30 Mart 2009 Pazartesi

a celebration for the death of man

7 safyalık veronika üzeri çeviri yaptıktan sonra yazıya ihtiyaç duymak çok saçma aslında. asıl saçma olan insanın hayatına üç dilek sokma girişimi olmalı. yok öyle bir şey. kimsenin üç dileği falan yok. o içteki ses susmadıkça - ki kendisi ömür boyu susmayacak- bir yakarış olacaktır. bu da muhtemelen yüzlerce dilek eder. yüzlerce dua ve yüzlerce yakarış eder. aslında gerçekten saçmalıktır insanın hayatına 'üç' 'dilek' 'hakkı' kavramlarını aynı aynı anda sokmaya çalışmak. o yüzden şuan bu kavramların hepsini çıkarıyorum ve bir çırpıda siliyorum...

bunun dışında , damla sakızlı türk kahvesi oldukça güzel bir şey. ama köpüğünü iyi ayarlamak lazım. ferit edgü ise mükemmel bir adam. susam çemkirgen bir kedi. mitsi ise çekingen olmuş sanki. günlük olsa gerek.

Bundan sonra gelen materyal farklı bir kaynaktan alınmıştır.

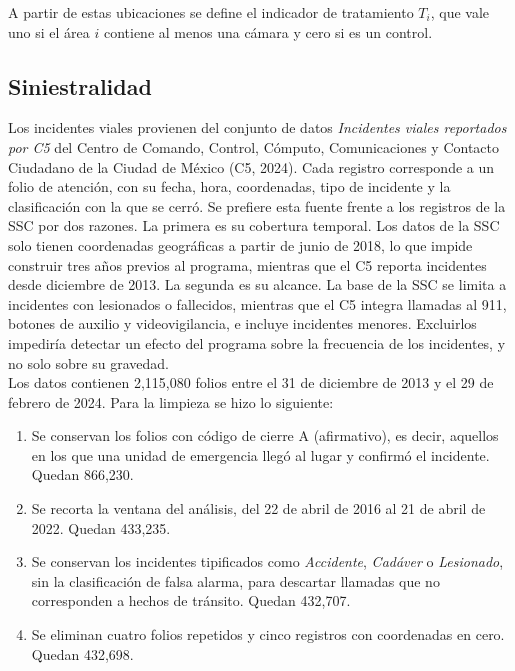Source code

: A partir de estas ubicaciones se define el indicador de tratamiento $T_i$, que vale uno si el área $i$ contiene al menos una cámara y cero si es un control.

\subsection{Siniestralidad}

\noindent Los incidentes viales provienen del conjunto de datos \emph{Incidentes viales reportados por C5} del Centro de Comando, Control, Cómputo, Comunicaciones y Contacto Ciudadano de la Ciudad de México (C5, 2024). Cada registro corresponde a un folio de atención, con su fecha, hora, coordenadas, tipo de incidente y la clasificación con la que se cerró. Se prefiere esta fuente frente a los registros de la SSC por dos razones. La primera es su cobertura temporal. Los datos de la SSC solo tienen coordenadas geográficas a partir de junio de 2018, lo que impide construir tres años previos al programa, mientras que el C5 reporta incidentes desde diciembre de 2013. La segunda es su alcance. La base de la SSC se limita a incidentes con lesionados o fallecidos, mientras que el C5 integra llamadas al 911, botones de auxilio y videovigilancia, e incluye incidentes menores. Excluirlos impediría detectar un efecto del programa sobre la frecuencia de los incidentes, y no solo sobre su gravedad.\\

Los datos contienen 2,115,080 folios entre el 31 de diciembre de 2013 y el 29 de febrero de 2024. Para la limpieza se hizo lo siguiente:

\begin{enumerate}
    \item Se conservan los folios con código de cierre A (afirmativo), es decir, aquellos en los que una unidad de emergencia llegó al lugar y confirmó el incidente. Quedan 866,230.
    \item Se recorta la ventana del análisis, del 22 de abril de 2016 al 21 de abril de 2022. Quedan 433,235.
    \item Se conservan los incidentes tipificados como \emph{Accidente}, \emph{Cadáver} o \emph{Lesionado}, sin la clasificación de falsa alarma, para descartar llamadas que no corresponden a hechos de tránsito. Quedan 432,707.
    \item Se eliminan cuatro folios repetidos y cinco registros con coordenadas en cero. Quedan 432,698.
\end{enumerate}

bir kötü fikrim daha var... robotlar tarafından yönetilmeyi düşünmek iğrenç bir duygu. evet , belki gerçek bir dünya değil bu ama tamamen sanal olmamalı çünkü mezarlığın karşısında bir evde oturma fikri ürpertir insanı... mezarlığın içinde oturma fikri ise gülümsetir. öyle mi??